● Goal of the exercise
The listing that follows must be retyped exactly, without its pictures.

● Data extract
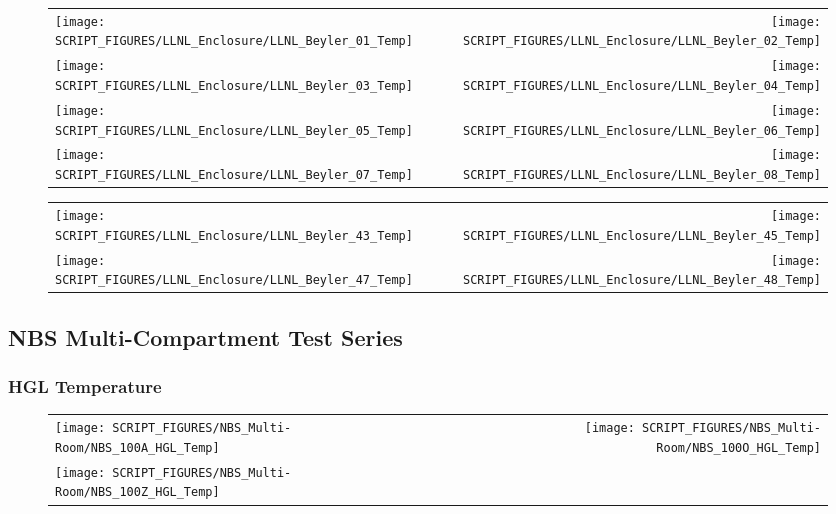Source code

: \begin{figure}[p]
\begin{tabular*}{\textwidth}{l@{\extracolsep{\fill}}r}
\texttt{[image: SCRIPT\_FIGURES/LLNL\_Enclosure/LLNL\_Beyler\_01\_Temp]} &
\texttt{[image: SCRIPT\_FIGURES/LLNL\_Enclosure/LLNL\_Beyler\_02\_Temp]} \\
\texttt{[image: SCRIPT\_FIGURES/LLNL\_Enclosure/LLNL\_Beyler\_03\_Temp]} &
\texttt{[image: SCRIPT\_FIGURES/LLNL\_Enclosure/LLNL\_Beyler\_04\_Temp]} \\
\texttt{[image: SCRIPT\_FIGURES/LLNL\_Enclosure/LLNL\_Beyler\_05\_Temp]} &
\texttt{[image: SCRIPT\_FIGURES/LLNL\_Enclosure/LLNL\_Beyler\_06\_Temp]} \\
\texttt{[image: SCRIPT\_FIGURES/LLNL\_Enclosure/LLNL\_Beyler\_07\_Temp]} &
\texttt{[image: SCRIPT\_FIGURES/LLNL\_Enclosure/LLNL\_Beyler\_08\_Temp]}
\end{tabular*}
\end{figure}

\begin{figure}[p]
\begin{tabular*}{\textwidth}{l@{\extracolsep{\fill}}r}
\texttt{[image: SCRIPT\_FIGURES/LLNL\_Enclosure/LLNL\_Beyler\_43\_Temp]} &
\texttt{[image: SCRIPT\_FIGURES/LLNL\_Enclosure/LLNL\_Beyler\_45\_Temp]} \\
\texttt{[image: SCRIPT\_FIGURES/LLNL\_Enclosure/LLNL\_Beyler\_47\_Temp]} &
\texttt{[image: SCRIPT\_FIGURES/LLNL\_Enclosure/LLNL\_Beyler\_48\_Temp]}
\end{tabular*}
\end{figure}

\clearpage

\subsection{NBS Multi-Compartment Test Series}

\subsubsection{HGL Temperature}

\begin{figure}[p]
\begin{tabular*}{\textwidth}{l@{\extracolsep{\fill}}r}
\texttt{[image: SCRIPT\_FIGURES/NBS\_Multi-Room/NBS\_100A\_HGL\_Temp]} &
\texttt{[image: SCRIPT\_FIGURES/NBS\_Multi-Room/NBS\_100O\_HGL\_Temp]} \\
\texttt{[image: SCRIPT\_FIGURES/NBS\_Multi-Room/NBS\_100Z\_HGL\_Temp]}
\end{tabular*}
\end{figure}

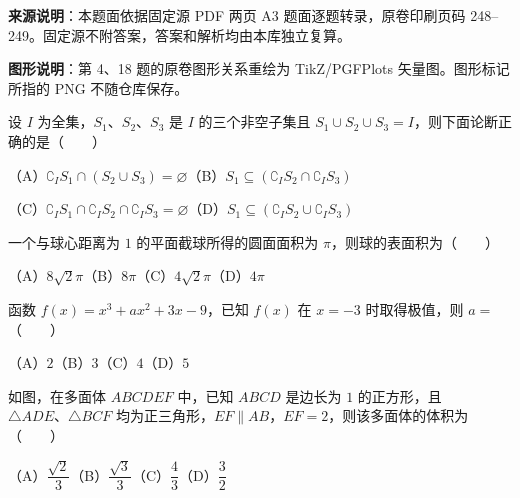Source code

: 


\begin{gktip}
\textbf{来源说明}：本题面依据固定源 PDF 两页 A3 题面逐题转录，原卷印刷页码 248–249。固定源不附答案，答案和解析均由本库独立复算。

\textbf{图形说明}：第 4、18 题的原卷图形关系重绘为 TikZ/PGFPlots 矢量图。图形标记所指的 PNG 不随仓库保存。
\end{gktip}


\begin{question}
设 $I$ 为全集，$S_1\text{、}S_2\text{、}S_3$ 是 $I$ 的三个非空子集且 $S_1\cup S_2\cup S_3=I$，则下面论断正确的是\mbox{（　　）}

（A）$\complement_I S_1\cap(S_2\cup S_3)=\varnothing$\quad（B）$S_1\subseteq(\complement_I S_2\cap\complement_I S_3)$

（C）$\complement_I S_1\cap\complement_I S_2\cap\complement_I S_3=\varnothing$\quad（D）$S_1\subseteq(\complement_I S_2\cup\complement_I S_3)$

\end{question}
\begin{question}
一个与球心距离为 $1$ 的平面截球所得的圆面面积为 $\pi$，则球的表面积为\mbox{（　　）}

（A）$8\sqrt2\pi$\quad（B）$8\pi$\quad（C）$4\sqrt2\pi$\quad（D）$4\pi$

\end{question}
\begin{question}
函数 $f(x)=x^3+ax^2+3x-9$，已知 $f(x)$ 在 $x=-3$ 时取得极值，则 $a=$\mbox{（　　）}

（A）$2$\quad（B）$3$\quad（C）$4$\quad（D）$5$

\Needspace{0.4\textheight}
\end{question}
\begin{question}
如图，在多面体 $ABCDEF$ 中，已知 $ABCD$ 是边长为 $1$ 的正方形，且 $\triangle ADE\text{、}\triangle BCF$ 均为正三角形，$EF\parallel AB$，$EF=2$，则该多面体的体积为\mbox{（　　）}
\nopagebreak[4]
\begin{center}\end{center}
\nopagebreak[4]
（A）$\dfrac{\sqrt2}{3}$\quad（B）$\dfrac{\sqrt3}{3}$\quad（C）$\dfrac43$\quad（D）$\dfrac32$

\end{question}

● Answer space
Source code

: \begin{figure}[p]
\begin{tabular*}{\textwidth}{l@{\extracolsep{\fill}}r}
\texttt{[image: SCRIPT\_FIGURES/LLNL\_Enclosure/LLNL\_Beyler\_01\_Temp]} &
\texttt{[image: SCRIPT\_FIGURES/LLNL\_Enclosure/LLNL\_Beyler\_02\_Temp]} \\
\texttt{[image: SCRIPT\_FIGURES/LLNL\_Enclosure/LLNL\_Beyler\_03\_Temp]} &
\texttt{[image: SCRIPT\_FIGURES/LLNL\_Enclosure/LLNL\_Beyler\_04\_Temp]} \\
\texttt{[image: SCRIPT\_FIGURES/LLNL\_Enclosure/LLNL\_Beyler\_05\_Temp]} &
\texttt{[image: SCRIPT\_FIGURES/LLNL\_Enclosure/LLNL\_Beyler\_06\_Temp]} \\
\texttt{[image: SCRIPT\_FIGURES/LLNL\_Enclosure/LLNL\_Beyler\_07\_Temp]} &
\texttt{[image: SCRIPT\_FIGURES/LLNL\_Enclosure/LLNL\_Beyler\_08\_Temp]}
\end{tabular*}
\end{figure}

\begin{figure}[p]
\begin{tabular*}{\textwidth}{l@{\extracolsep{\fill}}r}
\texttt{[image: SCRIPT\_FIGURES/LLNL\_Enclosure/LLNL\_Beyler\_43\_Temp]} &
\texttt{[image: SCRIPT\_FIGURES/LLNL\_Enclosure/LLNL\_Beyler\_45\_Temp]} \\
\texttt{[image: SCRIPT\_FIGURES/LLNL\_Enclosure/LLNL\_Beyler\_47\_Temp]} &
\texttt{[image: SCRIPT\_FIGURES/LLNL\_Enclosure/LLNL\_Beyler\_48\_Temp]}
\end{tabular*}
\end{figure}

\clearpage

\subsection{NBS Multi-Compartment Test Series}

\subsubsection{HGL Temperature}

\begin{figure}[p]
\begin{tabular*}{\textwidth}{l@{\extracolsep{\fill}}r}
\texttt{[image: SCRIPT\_FIGURES/NBS\_Multi-Room/NBS\_100A\_HGL\_Temp]} &
\texttt{[image: SCRIPT\_FIGURES/NBS\_Multi-Room/NBS\_100O\_HGL\_Temp]} \\
\texttt{[image: SCRIPT\_FIGURES/NBS\_Multi-Room/NBS\_100Z\_HGL\_Temp]}
\end{tabular*}
\end{figure}

Source code

: 


\begin{gktip}
\textbf{来源说明}：本题面依据固定源 PDF 两页 A3 题面逐题转录，原卷印刷页码 248–249。固定源不附答案，答案和解析均由本库独立复算。

\textbf{图形说明}：第 4、18 题的原卷图形关系重绘为 TikZ/PGFPlots 矢量图。图形标记所指的 PNG 不随仓库保存。
\end{gktip}


\begin{question}
设 $I$ 为全集，$S_1\text{、}S_2\text{、}S_3$ 是 $I$ 的三个非空子集且 $S_1\cup S_2\cup S_3=I$，则下面论断正确的是\mbox{（　　）}

（A）$\complement_I S_1\cap(S_2\cup S_3)=\varnothing$\quad（B）$S_1\subseteq(\complement_I S_2\cap\complement_I S_3)$

（C）$\complement_I S_1\cap\complement_I S_2\cap\complement_I S_3=\varnothing$\quad（D）$S_1\subseteq(\complement_I S_2\cup\complement_I S_3)$

\end{question}
\begin{question}
一个与球心距离为 $1$ 的平面截球所得的圆面面积为 $\pi$，则球的表面积为\mbox{（　　）}

（A）$8\sqrt2\pi$\quad（B）$8\pi$\quad（C）$4\sqrt2\pi$\quad（D）$4\pi$

\end{question}
\begin{question}
函数 $f(x)=x^3+ax^2+3x-9$，已知 $f(x)$ 在 $x=-3$ 时取得极值，则 $a=$\mbox{（　　）}

（A）$2$\quad（B）$3$\quad（C）$4$\quad（D）$5$

\Needspace{0.4\textheight}
\end{question}
\begin{question}
如图，在多面体 $ABCDEF$ 中，已知 $ABCD$ 是边长为 $1$ 的正方形，且 $\triangle ADE\text{、}\triangle BCF$ 均为正三角形，$EF\parallel AB$，$EF=2$，则该多面体的体积为\mbox{（　　）}
\nopagebreak[4]
\begin{center}\end{center}
\nopagebreak[4]
（A）$\dfrac{\sqrt2}{3}$\quad（B）$\dfrac{\sqrt3}{3}$\quad（C）$\dfrac43$\quad（D）$\dfrac32$

\end{question}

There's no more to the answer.